Engendering Growth Mindsets in Training Rooms, Adam Le Good
Engendering Growth Mindsets in Training Rooms
Many of you will be familiar with the work of Dr Carol Dwerk in her book Mindset. If not, I do highly recommend it. In a nutshell, a person’s mindset is integral in their progress and growth. Those with a Fixed Mindset believe that skills etc are fixed and if they can’t do something … that is final.
Those with a Growth Mindset believe that skills are evolved with time and practice and if they can’t do something … they will eventually. Of course it’s more complex than that, but I’m writing an article not a book, and like so much about human behaviour, no one is ‘purely’ one or the other. We all have elements of both mindsets, but we have a propensity for one over the other.
Recently I’ve been thinking about this in the context of training delivery. Most people attend a training session with a growth mindset, but occasionally a participant is ‘sent’ to training, or for some other reason they enter the training room, with their arms folded and their mind fixed. It is our responsibility as facilitators to change their mindset and get them engaged with the learning. Some would say that’s not our responsibility and others would say that it’s not possible to change another person’s mindset, and I understand both those statements … but I disagree.

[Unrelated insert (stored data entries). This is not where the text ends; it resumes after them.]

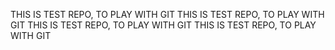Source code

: THIS IS TEST REPO, TO PLAY WITH GIT
THIS IS TEST REPO, TO PLAY WITH GIT
THIS IS TEST REPO, TO PLAY WITH GIT
THIS IS TEST REPO, TO PLAY WITH GIT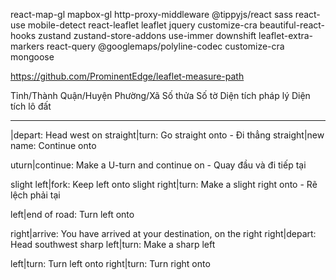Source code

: react-map-gl
mapbox-gl
http-proxy-middleware
@tippyjs/react
sass
react-use
mobile-detect
react-leaflet
leaflet
jquery
customize-cra
beautiful-react-hooks
zustand
zustand-store-addons
use-immer
downshift
leaflet-extra-markers
react-query
@googlemaps/polyline-codec
customize-cra
mongoose


https://github.com/ProminentEdge/leaflet-measure-path


Tỉnh/Thành
Quận/Huyện
Phường/Xã
Số thửa
Số tờ
Diện tích pháp lý
Diện tích lô đất


-----------------------------------------------------
|depart: Head west on
straight|turn: Go straight onto - Đi thẳng
straight|new name: Continue onto

uturn|continue: Make a U-turn and continue on - Quay đầu và đi tiếp tại

slight left|fork: Keep left onto
slight right|turn: Make a slight right onto  - Rẽ lệch phải tại

left|end of road: Turn left onto

right|arrive: You have arrived at your destination, on the right
right|depart: Head southwest
sharp left|turn: Make a sharp left

left|turn: Turn left onto
right|turn: Turn right onto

As facilitators it IS our responsibility to create a safe learning environment, and while I may not be able to change another person’s mindset, I can create an environment where it is possible for them to change their own.
So, given that I have been creating safe learning environments for the last thirty years, what are some tips for softening the Fixed Mindset and opening the resistant learner to skills development? Surprisingly the answer came from an experience a friend of mine, Marie, had recently while attending a Certificate course in Small Business. As Marie described the behaviour of her facilitator, I was appalled at how poorly they had behaved. By the end of the first day (of a thirteen-week program), three people failed to turn up the next day, and the rest were mostly disengaged, disinterested and discouraged. Here are some thoughts from Marie’s encounter.
Creating an effective learning environment begins with having a genuine interest, not just in your subject matter, but also in the participants who have sacrificed their time to listen to you speak. The facilitator for the course (from now on known as ‘Myrtle’ – obviously not her real name) stated up front that she wasn’t really interested in the small businesses the participants were commencing. Firstly, how can you make a program relevant to the participants if you not only don’t know what they do, but have intimated that their ‘passion’ is of little interest to you? If you can’t make it relevant to them and use language that connects with them how can you erode away any fixed mindset they might have?
Simplify the Complex
Leading on from this, using language everyone can understand, breaks down resistance. While it may not guarantee a Growth Mindset, using inaccessible language does guarantee that mindsets in the room become more and more fixed. In the example at hand, ‘Myrtle’ had to differentiate between objectives and strategies and by the end of her explanation, even she was lost. Her statement “I’m seeing a lot of blank faces out there” implied that they just didn’t get it. It is NEVER the participant’s fault. If they haven’t understood, then we, as facilitators, haven’t met their needs. No one ever complained that the concept was explained too simply! My friend Marie gave a simple example and ‘Myrtle’ told the group to ‘listen to Marie’. Not a good outcome.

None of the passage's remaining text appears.